As other people have mentioned c++ doesn't allow you to extend enums. You can however emulate enums using a namespace and a template that has all the benefits of enum class.

enum class has the following benefits:

Converts to a known integer type.
Is a value type
Is constexpr by default and takes up no valuable RAM on small processors
Is scoped and accessible by enum::value
Works in case statements
Provides type safety when used as a parameter and needs to be explicitly cast

Now if you define a class as an enum you can't create constexpr instances of the enum in the class declaration, because the class is not yet complete and it leads to a compile error. Also even if this worked you could not extend the value set of enums easily later in another file/sub project .

Now namespaces have no such problem but they don't provide type safety.

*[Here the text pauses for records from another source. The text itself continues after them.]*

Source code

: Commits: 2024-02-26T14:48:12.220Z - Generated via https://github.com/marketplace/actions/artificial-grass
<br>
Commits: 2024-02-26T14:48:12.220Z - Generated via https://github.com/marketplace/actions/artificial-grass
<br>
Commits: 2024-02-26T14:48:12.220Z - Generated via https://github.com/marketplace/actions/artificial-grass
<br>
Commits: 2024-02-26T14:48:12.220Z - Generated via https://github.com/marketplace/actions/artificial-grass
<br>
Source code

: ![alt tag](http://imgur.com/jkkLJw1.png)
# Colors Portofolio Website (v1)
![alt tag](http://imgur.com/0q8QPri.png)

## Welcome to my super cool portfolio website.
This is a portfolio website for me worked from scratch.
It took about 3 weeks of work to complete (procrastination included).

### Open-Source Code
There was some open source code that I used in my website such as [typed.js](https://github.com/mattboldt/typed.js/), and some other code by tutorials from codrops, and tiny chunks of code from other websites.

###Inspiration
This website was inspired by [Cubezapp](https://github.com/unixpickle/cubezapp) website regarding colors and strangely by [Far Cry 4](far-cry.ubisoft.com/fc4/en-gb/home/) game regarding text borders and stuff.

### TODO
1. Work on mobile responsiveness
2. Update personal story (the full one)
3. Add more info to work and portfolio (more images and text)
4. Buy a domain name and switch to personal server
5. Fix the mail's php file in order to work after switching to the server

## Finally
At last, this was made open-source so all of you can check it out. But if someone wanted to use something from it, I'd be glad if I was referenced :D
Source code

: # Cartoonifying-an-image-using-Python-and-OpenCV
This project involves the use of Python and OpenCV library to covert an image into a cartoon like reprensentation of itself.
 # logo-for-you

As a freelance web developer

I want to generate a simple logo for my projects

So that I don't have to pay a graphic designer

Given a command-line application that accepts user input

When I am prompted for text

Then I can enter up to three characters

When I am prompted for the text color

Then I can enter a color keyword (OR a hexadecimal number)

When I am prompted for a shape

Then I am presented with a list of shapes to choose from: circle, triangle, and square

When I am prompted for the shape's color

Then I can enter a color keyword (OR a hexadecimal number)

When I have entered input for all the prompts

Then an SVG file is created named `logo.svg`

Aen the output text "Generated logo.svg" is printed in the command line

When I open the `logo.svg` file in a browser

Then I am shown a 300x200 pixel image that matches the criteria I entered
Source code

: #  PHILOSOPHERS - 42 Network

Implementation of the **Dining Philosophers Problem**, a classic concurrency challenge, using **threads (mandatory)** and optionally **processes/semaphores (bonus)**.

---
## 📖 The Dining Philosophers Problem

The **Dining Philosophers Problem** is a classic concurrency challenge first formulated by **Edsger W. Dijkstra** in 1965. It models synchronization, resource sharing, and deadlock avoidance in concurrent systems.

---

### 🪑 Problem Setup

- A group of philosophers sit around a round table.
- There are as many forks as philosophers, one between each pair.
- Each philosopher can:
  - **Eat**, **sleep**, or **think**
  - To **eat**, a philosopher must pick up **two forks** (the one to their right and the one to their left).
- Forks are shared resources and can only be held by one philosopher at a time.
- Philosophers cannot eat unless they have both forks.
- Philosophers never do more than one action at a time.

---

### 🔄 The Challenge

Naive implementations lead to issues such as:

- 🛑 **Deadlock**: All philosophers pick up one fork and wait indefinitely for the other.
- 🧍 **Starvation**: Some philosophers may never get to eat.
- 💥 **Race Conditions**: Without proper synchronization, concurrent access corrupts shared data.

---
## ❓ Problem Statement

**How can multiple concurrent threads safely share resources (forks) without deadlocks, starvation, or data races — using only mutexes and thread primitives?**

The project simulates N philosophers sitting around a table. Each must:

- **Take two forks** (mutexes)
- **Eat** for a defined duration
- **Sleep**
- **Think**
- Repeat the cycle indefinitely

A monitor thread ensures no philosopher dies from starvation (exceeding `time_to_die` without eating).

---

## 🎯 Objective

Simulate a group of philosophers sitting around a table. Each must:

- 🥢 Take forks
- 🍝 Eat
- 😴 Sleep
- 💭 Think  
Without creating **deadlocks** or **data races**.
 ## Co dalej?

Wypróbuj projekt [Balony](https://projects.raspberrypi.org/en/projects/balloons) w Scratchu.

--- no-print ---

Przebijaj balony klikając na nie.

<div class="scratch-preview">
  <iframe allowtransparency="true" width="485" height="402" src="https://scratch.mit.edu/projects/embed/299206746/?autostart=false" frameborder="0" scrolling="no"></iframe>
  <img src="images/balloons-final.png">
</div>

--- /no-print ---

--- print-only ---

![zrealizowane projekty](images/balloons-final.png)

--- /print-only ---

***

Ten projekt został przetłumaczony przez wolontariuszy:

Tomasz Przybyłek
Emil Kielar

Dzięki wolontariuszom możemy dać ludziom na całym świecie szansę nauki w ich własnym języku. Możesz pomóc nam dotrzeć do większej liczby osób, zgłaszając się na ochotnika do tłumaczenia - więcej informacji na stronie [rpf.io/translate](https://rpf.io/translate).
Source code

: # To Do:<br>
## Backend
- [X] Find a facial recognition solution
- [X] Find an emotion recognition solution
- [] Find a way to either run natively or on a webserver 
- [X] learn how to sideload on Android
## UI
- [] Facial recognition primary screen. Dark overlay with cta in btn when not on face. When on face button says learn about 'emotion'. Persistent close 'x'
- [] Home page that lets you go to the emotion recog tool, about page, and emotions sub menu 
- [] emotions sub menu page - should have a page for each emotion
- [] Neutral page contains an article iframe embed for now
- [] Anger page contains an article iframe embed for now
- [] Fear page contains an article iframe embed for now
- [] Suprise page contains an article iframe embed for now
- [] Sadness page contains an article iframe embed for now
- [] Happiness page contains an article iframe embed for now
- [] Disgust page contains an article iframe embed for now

The answer is to first create a templated base class which allows enums of different base sizes so we don't waste what we don't use.

template <typename TYPE>
class EnumClass {
private:
TYPE value_;
public:
explicit constexpr EnumClass(TYPE value) :
value_(value){
}
constexpr EnumClass() = default;
~EnumClass() = default;
constexpr explicit EnumClass(const EnumClass &) = default;
constexpr EnumClass &operator=(const EnumClass &) = default;


constexpr operator TYPE() const {return    value_;}
constexpr TYPE value() const {return value_;}


};

Then for each enum class we want to extend and emulate we create a namespace and a Type like this:

namespace EnumName {
class Type :public Enum<uint8_t> {
public:
explicit constexpr Type(uint8_t value): Enum<uint8_t>(value){}
constexpr Enum() = default;
}
constexpr auto Value1 = Type(1);
constexpr auto Value2 = Type(2);
constexpr auto Value3 = Type(3);
}

Then later in your code if you have included the original EnumName you can do this:

   namespace EnumName {
constexpr auto Value4 = Type(4U);
constexpr auto Value5 = Type(5U);
constexpr auto Value6 = Type(6U);


constexpr std::array<Type, 6U> Set = {Value1, Value2, Value3, Value4, Value5, Value6};
}

now you can use the Enum like this:

#include <iostream>


void fn(EnumName::Type val){
if( val != EnumName::Value1 ){
std::cout << val;
}
}


int main(){
for( auto e :EnumName::Set){
switch(e){
case EnumName::Value1:
std::cout << "a";
break;
case EnumName::Value4:
std::cout << "b";
break;
default:
fn(e);
}
}
}

So we have a case statement, enum comparisons, parameter type safety and its all extensible. Note the set is constexpr and wont end up using valuable RAM on a small micro (placement verified on Godbolt.org. :-). As a bonus we have the ability to iterate over a set of enum values.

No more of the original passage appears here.